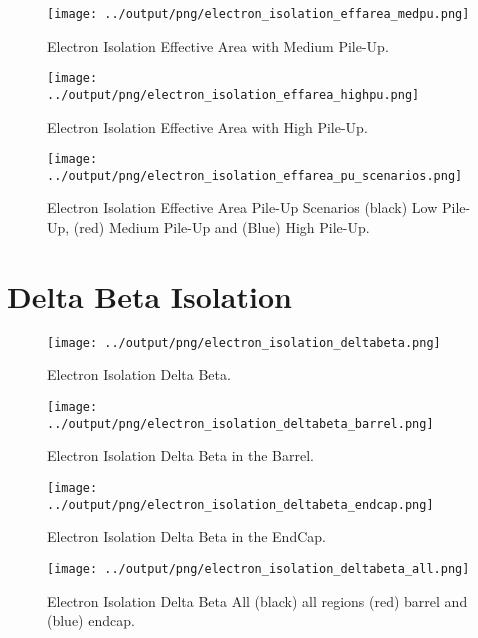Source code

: \documentclass[11pt]{book}
\begin{document}
\begin{figure}[htbp]
\centering
\texttt{[image: ../output/png/electron\_isolation\_effarea\_medpu.png]}
\caption{Electron Isolation Effective Area with Medium Pile-Up.}
\label{fig:electron_isolation_effarea_medpu}
\end{figure}

\begin{figure}[htbp]
\centering
\texttt{[image: ../output/png/electron\_isolation\_effarea\_highpu.png]}
\caption{Electron Isolation Effective Area with High Pile-Up.}
\label{fig:electron_isolation_effarea_highpu}
\end{figure}

\begin{figure}[htbp]
\centering
\texttt{[image: ../output/png/electron\_isolation\_effarea\_pu\_scenarios.png]}
\caption{Electron Isolation Effective Area Pile-Up Scenarios (black) Low Pile-Up, (red) Medium Pile-Up and (Blue) High Pile-Up.}
\label{fig:electron_isolation_effarea_pu_scenarios}
\end{figure}
\clearpage

\chapter{Delta Beta Isolation}
\begin{figure}[ht]
\centering
\texttt{[image: ../output/png/electron\_isolation\_deltabeta.png]}
\caption{Electron Isolation Delta Beta.}
\label{fig:electron_isolation_deltabeta}
\end{figure}

\begin{figure}[ht]
\centering
\texttt{[image: ../output/png/electron\_isolation\_deltabeta\_barrel.png]}
\caption{Electron Isolation Delta Beta in the Barrel.}
\label{fig:electron_isolation_deltabeta_barrel}
\end{figure}

\begin{figure}[ht]
\centering
\texttt{[image: ../output/png/electron\_isolation\_deltabeta\_endcap.png]}
\caption{Electron Isolation Delta Beta in the EndCap.}
\label{fig:electron_isolation_deltabeta_endcap}
\end{figure}


\begin{figure}[ht]
\centering
\texttt{[image: ../output/png/electron\_isolation\_deltabeta\_all.png]}
\caption{Electron Isolation Delta Beta All (black) all regions (red) barrel and (blue) endcap.}
\label{fig:electron_isolation_deltabeta_all}
\end{figure}
\end{document}
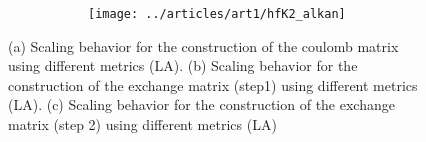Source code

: \begin{figure}[htp]
\begin{subfigure}{\textwidth}
\begin{subfigure}{0.45\textwidth}
\centering
\texttt{[image: ../articles/art1/hfK2\_alkan]}
\end{subfigure}
\hfill
\begin{subtable}{0.45\textwidth}
\centering
{}
\end{subtable}
\caption{}
\label{fig:GS_DFK2SCALE_LA}
\end{subfigure}
\caption[Scaling behavior of the J and K kernels for LA.]{(a) Scaling behavior for the construction of the coulomb matrix using different metrics (LA). (b) Scaling behavior for the construction of the exchange matrix (step1) using different metrics (LA). (c) Scaling behavior for the construction of the exchange matrix (step 2) using different metrics (LA)}
\end{figure}


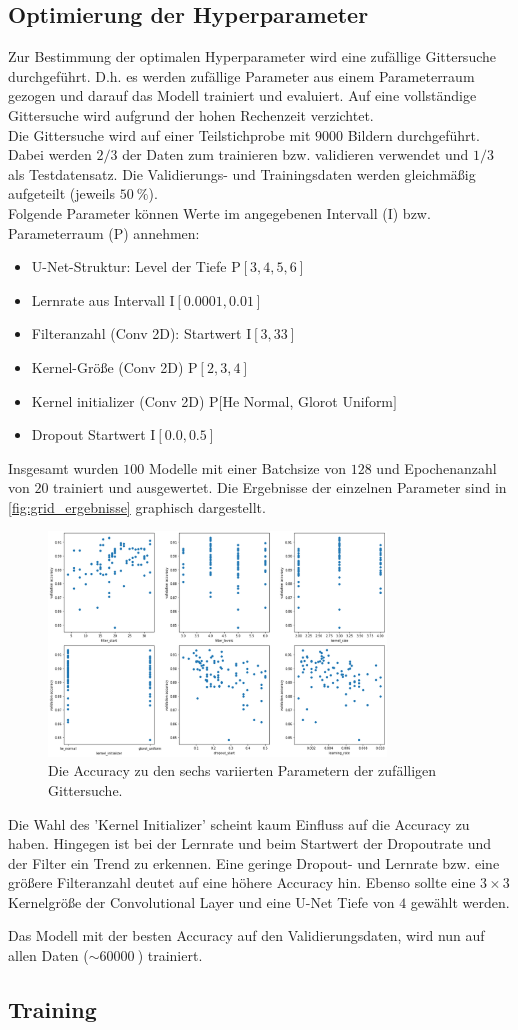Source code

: \subsection{Optimierung der Hyperparameter}
\label{sec:Hyperparameter}
Zur Bestimmung der optimalen Hyperparameter wird eine zufällige Gittersuche durchgeführt.
D.h. es werden zufällige Parameter aus einem Parameterraum gezogen und darauf das Modell trainiert und evaluiert.
Auf eine vollständige Gittersuche wird aufgrund der hohen Rechenzeit verzichtet.
\\
Die Gittersuche wird auf einer Teilstichprobe mit $9000$ Bildern durchgeführt.
Dabei werden $2/3$ der Daten zum trainieren bzw. validieren verwendet und $1/3$ als Testdatensatz.
Die Validierungs- und Trainingsdaten werden gleichmäßig aufgeteilt (jeweils $\SI{50}{\percent}$).
\\
Folgende Parameter können Werte im angegebenen Intervall (I) bzw. Parameterraum (P) annehmen:
\begin{itemize}
    \item U-Net-Struktur: Level der Tiefe P$[3, 4, 5, 6]$
    \item Lernrate aus Intervall I$[0.0001, 0.01]$
    \item Filteranzahl (Conv 2D): Startwert I$[3, 33]$
    \item Kernel-Größe (Conv 2D) P$[2, 3, 4]$
    \item Kernel initializer (Conv 2D) P$[$He Normal, Glorot Uniform$]$
    \item Dropout Startwert I$[0.0, 0.5]$
\end{itemize}
Insgesamt wurden $100$ Modelle mit einer Batchsize von $128$ und Epochenanzahl von $20$ trainiert und ausgewertet.
Die Ergebnisse der einzelnen Parameter sind in \autoref{fig:grid_ergebnisse} graphisch dargestellt.
\begin{figure}
    \centering
    \includegraphics[width=0.8\textwidth]{content/img/grid_ergebnisse.png}
    \caption{Die Accuracy zu den sechs variierten Parametern der zufälligen Gittersuche.}
    \label{fig:grid_ergebnisse}
\end{figure}
\FloatBarrier
Die Wahl des 'Kernel Initializer' scheint kaum Einfluss auf die Accuracy zu haben.
Hingegen ist bei der Lernrate und beim Startwert der Dropoutrate und der Filter ein Trend zu erkennen.
Eine geringe Dropout- und Lernrate bzw. eine größere Filteranzahl deutet auf eine höhere Accuracy hin.
Ebenso sollte eine $3\times3$ Kernelgröße der Convolutional Layer und eine U-Net Tiefe von $4$ gewählt werden.

Das Modell mit der besten Accuracy auf den Validierungsdaten, wird nun auf allen Daten ($\sim \SI{60000}{}$) trainiert.

\subsection{Training}
%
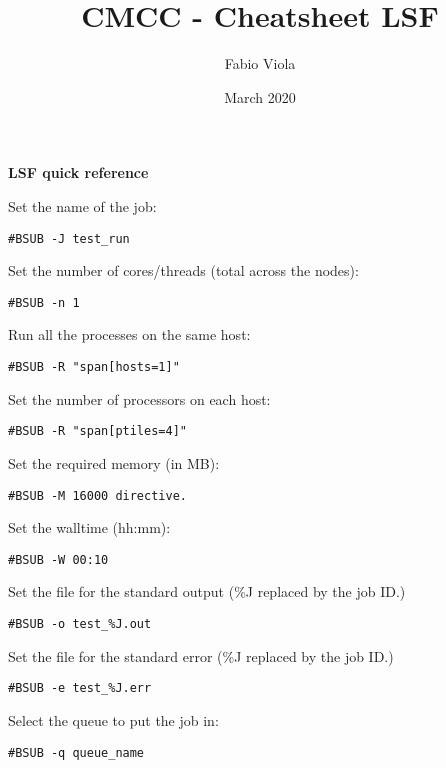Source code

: \documentclass[twocolumn,8pt]{article}
\title{CMCC - Cheatsheet LSF}
\author{Fabio Viola}
\date{March 2020}
\begin{document}

\LARGE \textbf{LSF quick reference} \normalsize  

\begin{mdframed}[frametitle=\#BSUB directives]

Set the name of the job:
\begin{lstlisting}
#BSUB -J test_run
\end{lstlisting}

Set the number of cores/threads (total across the nodes):
\begin{lstlisting}
#BSUB -n 1
\end{lstlisting}

Run all the processes on the same host:
\begin{lstlisting}
#BSUB -R "span[hosts=1]"
\end{lstlisting}

Set the number of processors on each host:
\begin{lstlisting}
#BSUB -R "span[ptiles=4]"
\end{lstlisting}

Set the required memory (in MB):
\begin{lstlisting}
#BSUB -M 16000 directive.
\end{lstlisting}

Set the walltime (hh:mm):
\begin{lstlisting}
#BSUB -W 00:10
\end{lstlisting}

Set the file for the standard output (\%J replaced by the job ID.)
\begin{lstlisting}
#BSUB -o test_%J.out
\end{lstlisting}

Set the file for the standard error (\%J replaced by the job ID.)
\begin{lstlisting}
#BSUB -e test_%J.err
\end{lstlisting}

Select the queue to put the job in:
\begin{lstlisting}
#BSUB -q queue_name
\end{lstlisting}
\end{mdframed}
\end{document}
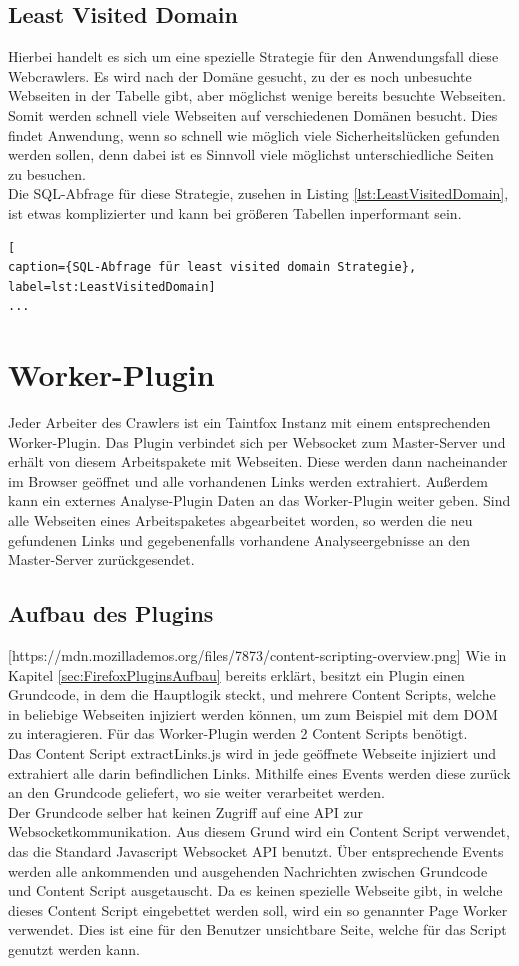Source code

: \subsection{Least Visited Domain}
Hierbei handelt es sich um eine spezielle Strategie für den Anwendungsfall diese Webcrawlers. Es wird nach der Domäne gesucht, zu der es noch unbesuchte Webseiten in der Tabelle gibt, aber möglichst wenige bereits besuchte Webseiten. Somit werden schnell viele Webseiten auf verschiedenen Domänen besucht. Dies findet Anwendung, wenn so schnell wie möglich viele Sicherheitslücken gefunden werden sollen, denn dabei ist es Sinnvoll viele möglichst unterschiedliche Seiten zu besuchen. \\
Die SQL-Abfrage für diese Strategie, zusehen in Listing \ref{lst:LeastVisitedDomain}, ist etwas komplizierter und kann bei größeren Tabellen inperformant sein.

\begin{lstlisting}[
caption={SQL-Abfrage für least visited domain Strategie},
label=lst:LeastVisitedDomain]
...
\end{lstlisting}

\section{Worker-Plugin}
Jeder Arbeiter des Crawlers ist ein Taintfox Instanz mit einem entsprechenden Worker-Plugin. Das Plugin verbindet sich per Websocket zum Master-Server und erhält von diesem Arbeitspakete mit Webseiten. Diese werden dann nacheinander im Browser geöffnet und alle vorhandenen Links werden extrahiert. Außerdem kann ein externes Analyse-Plugin Daten an das Worker-Plugin weiter geben. Sind alle Webseiten eines Arbeitspaketes abgearbeitet worden, so werden die neu gefundenen Links und gegebenenfalls vorhandene Analyseergebnisse an den Master-Server zurückgesendet.
\subsection{Aufbau des Plugins}
 [https://mdn.mozillademos.org/files/7873/content-scripting-overview.png]
Wie in Kapitel \ref{sec:FirefoxPluginsAufbau} bereits erklärt, besitzt ein Plugin einen Grundcode, in dem die Hauptlogik steckt, und mehrere Content Scripts, welche in beliebige Webseiten injiziert werden können, um zum Beispiel mit dem DOM zu interagieren. Für das Worker-Plugin werden 2 Content Scripts benötigt. \\
Das Content Script extractLinks.js wird in jede geöffnete Webseite injiziert und extrahiert alle darin befindlichen Links. Mithilfe eines Events werden diese zurück an den Grundcode geliefert, wo sie weiter verarbeitet werden. \\
Der Grundcode selber hat keinen Zugriff auf eine API zur Websocketkommunikation. Aus diesem Grund wird ein Content Script verwendet, das die Standard Javascript Websocket API benutzt. Über entsprechende Events werden alle ankommenden und ausgehenden Nachrichten zwischen Grundcode und Content Script ausgetauscht. Da es keinen spezielle Webseite gibt, in welche dieses Content Script eingebettet werden soll, wird ein so genannter Page Worker verwendet. Dies ist eine für den Benutzer unsichtbare Seite, welche für das Script genutzt werden kann.
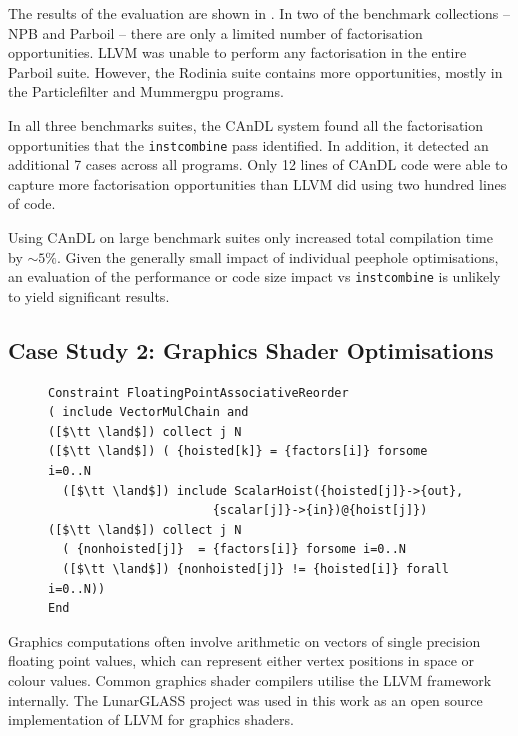     The results of the evaluation are shown in
    .
    In two of the benchmark collections -- NPB and Parboil -- there are
    only a limited number of factorisation opportunities.
    LLVM was unable to perform any factorisation in the entire Parboil suite.
    However, the Rodinia suite contains more opportunities, mostly in the
    Particlefilter and Mummergpu programs.

    In all three benchmarks suites, the CAnDL system found all the factorisation
    opportunities that the \texttt{instcombine} pass identified.
    In addition, it detected an additional 7 cases across all programs.
    Only 12 lines of CAnDL code were able to capture more factorisation
    opportunities than LLVM did using two hundred lines of code.

    Using CAnDL on large benchmark suites only increased total compilation time
    by \mbox{$\sim5\%$}.
    Given the generally small impact of individual peephole optimisations, an
    evaluation of the performance or code size impact vs {\tt instcombine} is
    unlikely to yield significant results.

\subsection{Case Study 2: Graphics Shader Optimisations}

\begin{figure}[t]
\begin{lstlisting}[language=CAnDL,label={fig:Lewis},caption=
   {CAnDL defines multiplication chains involving genuine vectors and hoisted
    scalars:
    After separating the two cases, some of the multiplications can be performed
    on scalars instead.\parfillskip=0pt}]
Constraint FloatingPointAssociativeReorder
( include VectorMulChain and
([$\tt \land$]) collect j N
([$\tt \land$]) ( {hoisted[k]} = {factors[i]} forsome i=0..N
  ([$\tt \land$]) include ScalarHoist({hoisted[j]}->{out},
                       {scalar[j]}->{in})@{hoist[j]})
([$\tt \land$]) collect j N
  ( {nonhoisted[j]}  = {factors[i]} forsome i=0..N
  ([$\tt \land$]) {nonhoisted[j]} != {hoisted[i]} forall  i=0..N))
End
\end{lstlisting}
\end{figure}

    Graphics computations often involve arithmetic on vectors of single
    precision floating point values, which can represent either vertex positions
    in space or colour values.
    Common graphics shader compilers utilise the LLVM framework internally.
    The LunarGLASS project \citep{lunarglass} was used in this work as an open
    source implementation of LLVM for graphics shaders.

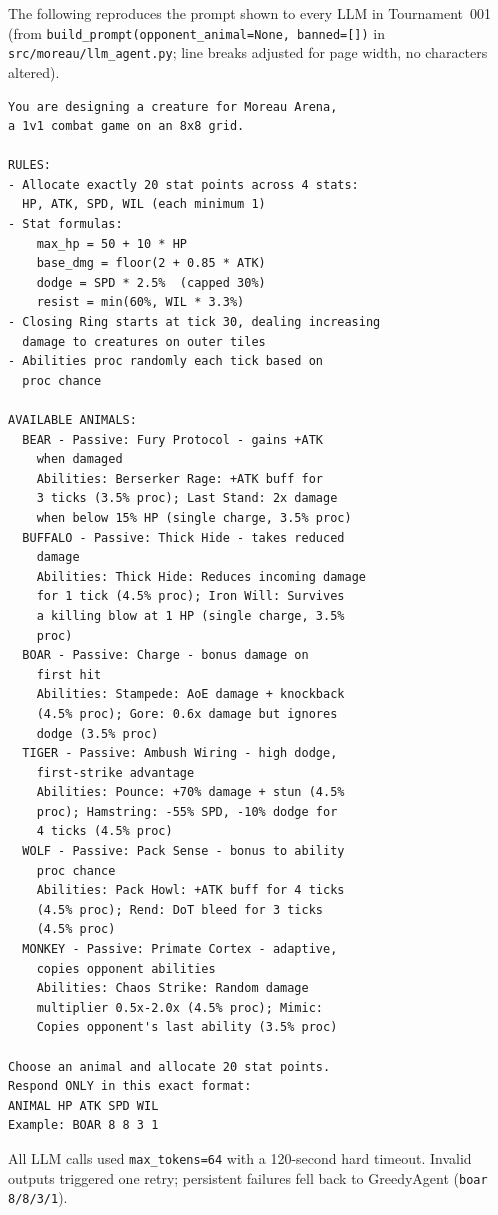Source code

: \documentclass[11pt]{article}
\begin{document}
The following reproduces the prompt shown to every LLM in Tournament~001 (from \texttt{build\_prompt(opponent\_animal=None, banned=[])} in \texttt{src/moreau/llm\_agent.py}; line breaks adjusted for page width, no characters altered).

\begingroup
\small
\begin{verbatim}
You are designing a creature for Moreau Arena,
a 1v1 combat game on an 8x8 grid.

RULES:
- Allocate exactly 20 stat points across 4 stats:
  HP, ATK, SPD, WIL (each minimum 1)
- Stat formulas:
    max_hp = 50 + 10 * HP
    base_dmg = floor(2 + 0.85 * ATK)
    dodge = SPD * 2.5%  (capped 30%)
    resist = min(60%, WIL * 3.3%)
- Closing Ring starts at tick 30, dealing increasing
  damage to creatures on outer tiles
- Abilities proc randomly each tick based on
  proc chance

AVAILABLE ANIMALS:
  BEAR - Passive: Fury Protocol - gains +ATK
    when damaged
    Abilities: Berserker Rage: +ATK buff for
    3 ticks (3.5% proc); Last Stand: 2x damage
    when below 15% HP (single charge, 3.5% proc)
  BUFFALO - Passive: Thick Hide - takes reduced
    damage
    Abilities: Thick Hide: Reduces incoming damage
    for 1 tick (4.5% proc); Iron Will: Survives
    a killing blow at 1 HP (single charge, 3.5%
    proc)
  BOAR - Passive: Charge - bonus damage on
    first hit
    Abilities: Stampede: AoE damage + knockback
    (4.5% proc); Gore: 0.6x damage but ignores
    dodge (3.5% proc)
  TIGER - Passive: Ambush Wiring - high dodge,
    first-strike advantage
    Abilities: Pounce: +70% damage + stun (4.5%
    proc); Hamstring: -55% SPD, -10% dodge for
    4 ticks (4.5% proc)
  WOLF - Passive: Pack Sense - bonus to ability
    proc chance
    Abilities: Pack Howl: +ATK buff for 4 ticks
    (4.5% proc); Rend: DoT bleed for 3 ticks
    (4.5% proc)
  MONKEY - Passive: Primate Cortex - adaptive,
    copies opponent abilities
    Abilities: Chaos Strike: Random damage
    multiplier 0.5x-2.0x (4.5% proc); Mimic:
    Copies opponent's last ability (3.5% proc)

Choose an animal and allocate 20 stat points.
Respond ONLY in this exact format:
ANIMAL HP ATK SPD WIL
Example: BOAR 8 8 3 1
\end{verbatim}
\endgroup

\noindent All LLM calls used \texttt{max\_tokens=64} with a 120-second hard timeout.
Invalid outputs triggered one retry; persistent failures fell back to GreedyAgent (\texttt{boar 8/8/3/1}).
\end{document}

#### Aim of the exercise
Your answer should consist of the lines from the line with "Die Ergebnisse der" to the line with "Eine geringe Dropout- und" above, repeated exactly, both ends included.

#### Solution to this problem
Die Ergebnisse der einzelnen Parameter sind in \autoref{fig:grid_ergebnisse} graphisch dargestellt.
\begin{figure}
    \centering
    \includegraphics[width=0.8\textwidth]{content/img/grid_ergebnisse.png}
    \caption{Die Accuracy zu den sechs variierten Parametern der zufälligen Gittersuche.}
    \label{fig:grid_ergebnisse}
\end{figure}
\FloatBarrier
Die Wahl des 'Kernel Initializer' scheint kaum Einfluss auf die Accuracy zu haben.
Hingegen ist bei der Lernrate und beim Startwert der Dropoutrate und der Filter ein Trend zu erkennen.
Eine geringe Dropout- und Lernrate bzw. eine größere Filteranzahl deutet auf eine höhere Accuracy hin.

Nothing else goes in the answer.